Records provided:
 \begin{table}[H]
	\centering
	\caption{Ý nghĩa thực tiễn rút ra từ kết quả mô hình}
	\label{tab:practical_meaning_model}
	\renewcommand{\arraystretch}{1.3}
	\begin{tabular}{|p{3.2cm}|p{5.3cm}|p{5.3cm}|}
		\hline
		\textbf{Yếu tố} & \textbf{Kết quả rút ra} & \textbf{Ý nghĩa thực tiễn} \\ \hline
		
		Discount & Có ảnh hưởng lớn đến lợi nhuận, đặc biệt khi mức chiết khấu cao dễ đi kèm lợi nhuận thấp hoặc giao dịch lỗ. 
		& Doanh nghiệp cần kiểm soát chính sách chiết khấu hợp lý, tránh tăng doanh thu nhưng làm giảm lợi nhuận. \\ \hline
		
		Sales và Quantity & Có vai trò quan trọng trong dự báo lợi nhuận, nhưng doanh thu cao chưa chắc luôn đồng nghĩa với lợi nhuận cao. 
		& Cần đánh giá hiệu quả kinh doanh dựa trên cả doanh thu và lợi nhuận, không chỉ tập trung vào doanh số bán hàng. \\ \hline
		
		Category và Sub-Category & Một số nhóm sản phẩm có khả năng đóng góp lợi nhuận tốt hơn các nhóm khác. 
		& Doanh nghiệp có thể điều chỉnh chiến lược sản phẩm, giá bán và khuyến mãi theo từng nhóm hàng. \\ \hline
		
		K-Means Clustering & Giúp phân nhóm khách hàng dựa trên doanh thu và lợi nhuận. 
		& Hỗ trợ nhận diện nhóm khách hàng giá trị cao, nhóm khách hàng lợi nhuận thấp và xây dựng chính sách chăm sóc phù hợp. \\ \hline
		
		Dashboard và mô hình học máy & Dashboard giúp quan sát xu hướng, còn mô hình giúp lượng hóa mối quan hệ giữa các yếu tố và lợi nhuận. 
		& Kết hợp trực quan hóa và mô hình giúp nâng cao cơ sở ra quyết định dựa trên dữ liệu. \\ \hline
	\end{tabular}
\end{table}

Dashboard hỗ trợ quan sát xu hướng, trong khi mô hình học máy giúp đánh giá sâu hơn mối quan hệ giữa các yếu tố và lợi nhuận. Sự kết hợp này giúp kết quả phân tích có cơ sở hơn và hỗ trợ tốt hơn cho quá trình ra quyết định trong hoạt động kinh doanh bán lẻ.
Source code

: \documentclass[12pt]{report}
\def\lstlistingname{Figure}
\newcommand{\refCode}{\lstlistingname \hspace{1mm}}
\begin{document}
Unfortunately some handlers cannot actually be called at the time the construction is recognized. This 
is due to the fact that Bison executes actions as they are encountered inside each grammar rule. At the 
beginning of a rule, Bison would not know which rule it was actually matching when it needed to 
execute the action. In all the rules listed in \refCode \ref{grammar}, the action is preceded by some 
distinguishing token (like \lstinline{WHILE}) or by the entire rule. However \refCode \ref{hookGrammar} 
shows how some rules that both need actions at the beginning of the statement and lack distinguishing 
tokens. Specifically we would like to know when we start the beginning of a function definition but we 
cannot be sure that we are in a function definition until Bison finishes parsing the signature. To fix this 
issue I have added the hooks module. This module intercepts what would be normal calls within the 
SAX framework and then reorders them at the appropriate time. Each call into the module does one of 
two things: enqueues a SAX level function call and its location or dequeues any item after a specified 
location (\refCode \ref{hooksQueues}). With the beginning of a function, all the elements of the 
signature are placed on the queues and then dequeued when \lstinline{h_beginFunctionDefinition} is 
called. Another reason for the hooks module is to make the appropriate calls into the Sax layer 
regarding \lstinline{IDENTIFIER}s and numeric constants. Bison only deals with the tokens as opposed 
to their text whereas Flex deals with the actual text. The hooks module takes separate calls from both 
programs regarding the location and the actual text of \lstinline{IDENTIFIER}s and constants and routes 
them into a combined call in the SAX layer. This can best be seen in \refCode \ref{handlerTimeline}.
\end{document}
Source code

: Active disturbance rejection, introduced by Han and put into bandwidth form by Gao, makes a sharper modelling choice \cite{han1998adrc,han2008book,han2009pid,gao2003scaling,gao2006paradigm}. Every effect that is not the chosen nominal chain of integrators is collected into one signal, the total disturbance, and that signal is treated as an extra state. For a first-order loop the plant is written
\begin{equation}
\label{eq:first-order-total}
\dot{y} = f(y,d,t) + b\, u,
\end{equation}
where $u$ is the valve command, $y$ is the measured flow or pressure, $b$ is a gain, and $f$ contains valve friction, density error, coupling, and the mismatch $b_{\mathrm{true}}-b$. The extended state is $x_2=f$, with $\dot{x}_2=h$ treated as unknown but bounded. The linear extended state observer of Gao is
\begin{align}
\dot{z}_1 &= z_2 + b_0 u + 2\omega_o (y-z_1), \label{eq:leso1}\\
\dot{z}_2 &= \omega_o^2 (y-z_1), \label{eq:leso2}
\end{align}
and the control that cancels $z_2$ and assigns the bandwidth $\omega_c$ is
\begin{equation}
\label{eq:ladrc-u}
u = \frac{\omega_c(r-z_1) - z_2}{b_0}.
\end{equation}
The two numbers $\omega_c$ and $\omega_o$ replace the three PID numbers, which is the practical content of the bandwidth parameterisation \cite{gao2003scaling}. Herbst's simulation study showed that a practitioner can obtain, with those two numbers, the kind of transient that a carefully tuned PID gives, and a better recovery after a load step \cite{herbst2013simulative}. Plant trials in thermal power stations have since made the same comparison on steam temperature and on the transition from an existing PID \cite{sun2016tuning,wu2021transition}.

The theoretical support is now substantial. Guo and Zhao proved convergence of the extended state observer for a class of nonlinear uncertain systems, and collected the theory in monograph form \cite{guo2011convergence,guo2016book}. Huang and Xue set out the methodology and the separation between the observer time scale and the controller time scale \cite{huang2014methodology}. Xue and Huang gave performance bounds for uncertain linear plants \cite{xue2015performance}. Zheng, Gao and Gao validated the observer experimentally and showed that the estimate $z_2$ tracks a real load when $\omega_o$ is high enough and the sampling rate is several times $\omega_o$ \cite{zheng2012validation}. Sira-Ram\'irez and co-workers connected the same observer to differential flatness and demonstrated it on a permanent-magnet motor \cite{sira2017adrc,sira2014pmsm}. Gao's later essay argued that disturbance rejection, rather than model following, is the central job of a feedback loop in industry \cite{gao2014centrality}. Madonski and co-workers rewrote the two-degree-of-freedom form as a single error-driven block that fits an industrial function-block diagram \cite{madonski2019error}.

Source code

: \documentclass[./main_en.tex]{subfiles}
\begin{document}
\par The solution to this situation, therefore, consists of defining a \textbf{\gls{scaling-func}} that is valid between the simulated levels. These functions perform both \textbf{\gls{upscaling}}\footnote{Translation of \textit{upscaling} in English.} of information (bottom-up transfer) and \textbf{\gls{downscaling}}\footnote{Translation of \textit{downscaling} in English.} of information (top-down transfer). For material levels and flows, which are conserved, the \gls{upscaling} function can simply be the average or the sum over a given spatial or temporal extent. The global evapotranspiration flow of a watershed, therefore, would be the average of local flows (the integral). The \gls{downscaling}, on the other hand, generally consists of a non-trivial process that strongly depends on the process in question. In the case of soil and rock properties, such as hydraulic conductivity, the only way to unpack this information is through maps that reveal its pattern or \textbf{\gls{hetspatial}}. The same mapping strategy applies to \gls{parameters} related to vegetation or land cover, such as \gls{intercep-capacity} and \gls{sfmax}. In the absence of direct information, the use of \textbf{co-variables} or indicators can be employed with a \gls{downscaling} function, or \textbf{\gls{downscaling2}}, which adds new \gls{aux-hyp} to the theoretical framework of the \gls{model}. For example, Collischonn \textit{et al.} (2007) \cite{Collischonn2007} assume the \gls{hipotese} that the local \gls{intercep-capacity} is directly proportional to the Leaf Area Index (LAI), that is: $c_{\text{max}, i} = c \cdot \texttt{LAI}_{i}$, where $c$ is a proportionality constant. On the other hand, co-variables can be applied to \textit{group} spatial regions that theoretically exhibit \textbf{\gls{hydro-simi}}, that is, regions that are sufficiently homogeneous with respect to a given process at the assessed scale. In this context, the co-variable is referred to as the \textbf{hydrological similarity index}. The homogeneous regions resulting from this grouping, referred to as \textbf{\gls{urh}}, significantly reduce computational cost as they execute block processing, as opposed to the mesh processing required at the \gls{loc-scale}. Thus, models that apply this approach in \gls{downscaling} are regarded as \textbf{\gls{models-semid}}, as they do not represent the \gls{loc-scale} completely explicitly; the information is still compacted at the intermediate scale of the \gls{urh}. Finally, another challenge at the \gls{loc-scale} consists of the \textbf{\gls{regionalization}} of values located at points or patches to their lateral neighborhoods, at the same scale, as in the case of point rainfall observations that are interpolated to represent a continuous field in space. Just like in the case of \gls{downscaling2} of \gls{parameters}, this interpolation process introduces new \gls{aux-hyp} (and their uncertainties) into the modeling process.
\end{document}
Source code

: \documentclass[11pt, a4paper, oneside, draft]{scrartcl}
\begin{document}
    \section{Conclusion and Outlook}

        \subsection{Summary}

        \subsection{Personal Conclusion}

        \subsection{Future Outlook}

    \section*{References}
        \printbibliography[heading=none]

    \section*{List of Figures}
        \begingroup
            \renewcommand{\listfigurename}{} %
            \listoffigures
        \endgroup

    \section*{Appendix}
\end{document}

What the task asks: Search the data for the string "khấu" and copy each line where it appears.

Solution to this task:
		Discount & Có ảnh hưởng lớn đến lợi nhuận, đặc biệt khi mức chiết khấu cao dễ đi kèm lợi nhuận thấp hoặc giao dịch lỗ. 
		& Doanh nghiệp cần kiểm soát chính sách chiết khấu hợp lý, tránh tăng doanh thu nhưng làm giảm lợi nhuận. \\ \hline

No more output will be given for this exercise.